Dataset schema and test design

Evaluation datasets are JSON files containing prompts and expected responses. This article defines the dataset schema, documents where the tool looks for datasets, and shows how to design effective tests - including advanced scenarios like multi-turn conversations, per-item evaluator configuration, and categorized test suites.

Schema overview

Evaluation datasets are JSON files. The tool supports two equivalent shapes: a versioned object (recommended) and a legacy array.
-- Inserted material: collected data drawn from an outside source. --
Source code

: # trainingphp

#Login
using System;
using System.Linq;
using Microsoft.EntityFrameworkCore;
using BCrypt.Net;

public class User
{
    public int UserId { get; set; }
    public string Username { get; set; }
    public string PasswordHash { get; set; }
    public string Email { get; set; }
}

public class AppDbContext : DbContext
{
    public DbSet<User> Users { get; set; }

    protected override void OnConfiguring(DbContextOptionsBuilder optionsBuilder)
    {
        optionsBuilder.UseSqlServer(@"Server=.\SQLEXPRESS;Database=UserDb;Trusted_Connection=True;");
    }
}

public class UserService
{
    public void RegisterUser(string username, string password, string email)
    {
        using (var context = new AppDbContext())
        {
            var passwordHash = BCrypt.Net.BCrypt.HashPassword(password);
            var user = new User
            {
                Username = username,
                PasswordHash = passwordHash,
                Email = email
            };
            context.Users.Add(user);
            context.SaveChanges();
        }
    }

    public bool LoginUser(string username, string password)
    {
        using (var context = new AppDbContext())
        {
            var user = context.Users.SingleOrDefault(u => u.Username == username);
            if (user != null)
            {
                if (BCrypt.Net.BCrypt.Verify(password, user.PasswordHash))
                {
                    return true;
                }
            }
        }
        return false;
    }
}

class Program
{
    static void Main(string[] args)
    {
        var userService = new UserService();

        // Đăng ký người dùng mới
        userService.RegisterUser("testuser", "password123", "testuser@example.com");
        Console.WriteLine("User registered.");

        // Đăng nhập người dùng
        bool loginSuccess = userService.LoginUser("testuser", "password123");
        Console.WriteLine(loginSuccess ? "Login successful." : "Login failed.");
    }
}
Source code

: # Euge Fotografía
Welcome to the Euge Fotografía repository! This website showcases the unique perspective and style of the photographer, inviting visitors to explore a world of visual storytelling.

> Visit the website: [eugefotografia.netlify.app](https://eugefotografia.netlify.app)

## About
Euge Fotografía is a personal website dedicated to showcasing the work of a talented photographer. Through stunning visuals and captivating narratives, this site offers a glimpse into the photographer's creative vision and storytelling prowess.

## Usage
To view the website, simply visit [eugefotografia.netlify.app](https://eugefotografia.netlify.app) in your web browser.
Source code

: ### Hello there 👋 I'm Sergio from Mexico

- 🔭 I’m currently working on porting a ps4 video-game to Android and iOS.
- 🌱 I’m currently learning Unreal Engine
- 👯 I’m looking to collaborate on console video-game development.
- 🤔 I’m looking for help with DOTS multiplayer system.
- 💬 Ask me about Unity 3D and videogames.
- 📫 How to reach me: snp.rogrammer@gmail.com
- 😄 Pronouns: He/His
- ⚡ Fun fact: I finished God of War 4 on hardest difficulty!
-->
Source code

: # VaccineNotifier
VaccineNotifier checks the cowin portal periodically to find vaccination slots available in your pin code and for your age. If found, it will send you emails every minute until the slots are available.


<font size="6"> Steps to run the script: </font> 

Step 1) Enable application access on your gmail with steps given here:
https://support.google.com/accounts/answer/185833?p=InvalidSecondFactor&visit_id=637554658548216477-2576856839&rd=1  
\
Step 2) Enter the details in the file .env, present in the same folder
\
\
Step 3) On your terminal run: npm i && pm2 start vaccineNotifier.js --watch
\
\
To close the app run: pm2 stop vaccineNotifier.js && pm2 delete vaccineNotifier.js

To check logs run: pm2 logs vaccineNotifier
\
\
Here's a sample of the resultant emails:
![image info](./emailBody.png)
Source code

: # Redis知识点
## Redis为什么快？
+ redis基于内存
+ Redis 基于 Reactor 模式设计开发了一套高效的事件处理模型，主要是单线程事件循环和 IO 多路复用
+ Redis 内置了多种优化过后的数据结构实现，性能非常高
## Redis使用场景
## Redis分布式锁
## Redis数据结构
Versioned schema (recommended)

The simplest valid dataset requires only schemaVersion and an items array with prompt and expected_response fields.

{
  "schemaVersion": "1.0.0",
  "items": [
    {
      "prompt": "string",
      "expected_response": "string"
    }
  ]
}

Schema version 1.2.0 adds support for default and per-item evaluator configuration, evaluator mode control, named items, and multi-turn conversations. For details, see Configure evaluators and Multi-turn evaluation patterns.

Schema fields

Field	Type	Required	Description
`schemaVersion`	string	Recommended	Semantic version (for example, `"1.0.0"` or `"1.2.0"`). Backward compatibility is guaranteed within a major version. Use `"1.2.0"` to enable evaluator configuration, evaluator modes, and native multi-turn support.
`items`	array	Yes	Array of test items. Each item is either a single-turn prompt/response pair or a named multi-turn conversation.
`description`	string	Optional	Free-text description of the dataset (for example, `"Regression tests for Q1 2026 release"`).
`default_evaluators`	object	Optional	Evaluators applied to every item in the dataset unless overridden. Each key is an evaluator name (for example, `"Relevance"`, `"Coherence"`); the value is an options object (use `{}` for defaults). Requires `schemaVersion` `"1.2.0"` or later.
`items[].prompt`	string	Conditional	The prompt or instruction sent to the agent. Required for single-turn items. Don't use with `turns`.
`items[].expected_response`	string	Conditional	The reference response used for scoring. Required for single-turn items. Don't use with `turns`.
`items[].name`	string	Optional	Display name for the test item (for example, `"Expense policy flow"`). Especially useful for identifying multi-turn items in reports.
`items[].turns`	array	Conditional	Ordered array of turn objects for a multi-turn conversation within a single item. Each turn contains `prompt`, `expected_response`, and optionally `evaluators` and `evaluators_mode`. Don't use with top-level `prompt`/`expected_response`. Requires `schemaVersion` `"1.2.0"` or later.
`items[].evaluators`	object	Optional	Per-item evaluator overrides. Each key is an evaluator name; the value is an options object (for example, `{ "citation_format": "mixed" }`). Behavior depends on `evaluators_mode`. Requires `schemaVersion` `"1.2.0"` or later.
`items[].evaluators_mode`	string	Optional	Controls how `items[].evaluators` combines with `default_evaluators`. Use `"extend"` (default) to merge per-item evaluators with defaults, or `"replace"` to use only the per-item evaluators and ignore defaults. Requires `schemaVersion` `"1.2.0"` or later.
`items[].testId`	string	Optional	Stable identifier for cross-version comparison (for example, `"REG-001"`).
`items[].category`	string	Optional	Category tag (for example, `"knowledge-base"`, `"tool-usage"`).
`items[].notes`	string	Optional	Freeform notes, such as a linked bug ID.

Configure evaluators

Schema version 1.2.0 lets you control which evaluators run and how they're configured, at both the dataset level and the individual item level.

Default evaluators

Use default_evaluators at the top level to specify evaluators that apply to every item in the dataset. Each key is an evaluator name and the value is an options object. Use an empty object ({}) to apply the evaluator with its default settings.

{
  "schemaVersion": "1.2.0",
  "default_evaluators": {
    "Relevance": {},
    "Coherence": {}
  },
  "items": [
    {
      "prompt": "What is Microsoft Graph?",
      "expected_response": "A unified API endpoint for Microsoft services."
    }
  ]
}

In this example, every item is scored for Relevance and Coherence by using default settings.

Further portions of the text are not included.